§ REQUIRED WORK
Only the text is wanted; write out each record below exactly and exclude all pictures.

Start of EXTRACTED INFORMATION

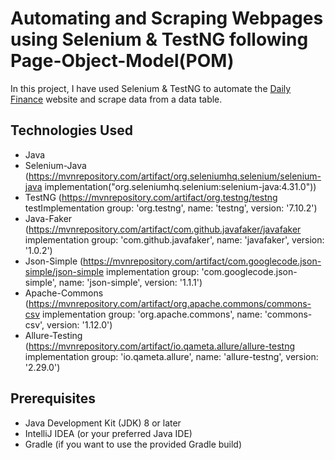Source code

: # Automating and Scraping Webpages using Selenium & TestNG following Page-Object-Model(POM)
In this project, I have used Selenium & TestNG to automate the [Daily Finance](https://dailyfinance.roadtocareer.net/) website and scrape data from a data table. 

## Technologies Used

 * Java
 * Selenium-Java (https://mvnrepository.com/artifact/org.seleniumhq.selenium/selenium-java
   implementation("org.seleniumhq.selenium:selenium-java:4.31.0"))
 * TestNG (https://mvnrepository.com/artifact/org.testng/testng
    testImplementation group: 'org.testng', name: 'testng', version: '7.10.2')
 * Java-Faker (https://mvnrepository.com/artifact/com.github.javafaker/javafaker
    implementation group: 'com.github.javafaker', name: 'javafaker', version: '1.0.2')
 *  Json-Simple (https://mvnrepository.com/artifact/com.googlecode.json-simple/json-simple
    implementation group: 'com.googlecode.json-simple', name: 'json-simple', version: '1.1.1')
 *  Apache-Commons (https://mvnrepository.com/artifact/org.apache.commons/commons-csv
    implementation group: 'org.apache.commons', name: 'commons-csv', version: '1.12.0')
 *  Allure-Testing (https://mvnrepository.com/artifact/io.qameta.allure/allure-testng
    implementation group: 'io.qameta.allure', name: 'allure-testng', version: '2.29.0')
   

 ## Prerequisites
 
  * Java Development Kit (JDK) 8 or later
  * IntelliJ IDEA (or your preferred Java IDE)
  * Gradle (if you want to use the provided Gradle build)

End of EXTRACTED INFORMATION

§ WRITTEN SOLUTION
Source code

: # Automating and Scraping Webpages using Selenium & TestNG following Page-Object-Model(POM)
In this project, I have used Selenium & TestNG to automate the [Daily Finance](https://dailyfinance.roadtocareer.net/) website and scrape data from a data table. 

## Technologies Used

 * Java
 * Selenium-Java (https://mvnrepository.com/artifact/org.seleniumhq.selenium/selenium-java
   implementation("org.seleniumhq.selenium:selenium-java:4.31.0"))
 * TestNG (https://mvnrepository.com/artifact/org.testng/testng
    testImplementation group: 'org.testng', name: 'testng', version: '7.10.2')
 * Java-Faker (https://mvnrepository.com/artifact/com.github.javafaker/javafaker
    implementation group: 'com.github.javafaker', name: 'javafaker', version: '1.0.2')
 *  Json-Simple (https://mvnrepository.com/artifact/com.googlecode.json-simple/json-simple
    implementation group: 'com.googlecode.json-simple', name: 'json-simple', version: '1.1.1')
 *  Apache-Commons (https://mvnrepository.com/artifact/org.apache.commons/commons-csv
    implementation group: 'org.apache.commons', name: 'commons-csv', version: '1.12.0')
 *  Allure-Testing (https://mvnrepository.com/artifact/io.qameta.allure/allure-testng
    implementation group: 'io.qameta.allure', name: 'allure-testng', version: '2.29.0')
   

 ## Prerequisites
 
  * Java Development Kit (JDK) 8 or later
  * IntelliJ IDEA (or your preferred Java IDE)
  * Gradle (if you want to use the provided Gradle build)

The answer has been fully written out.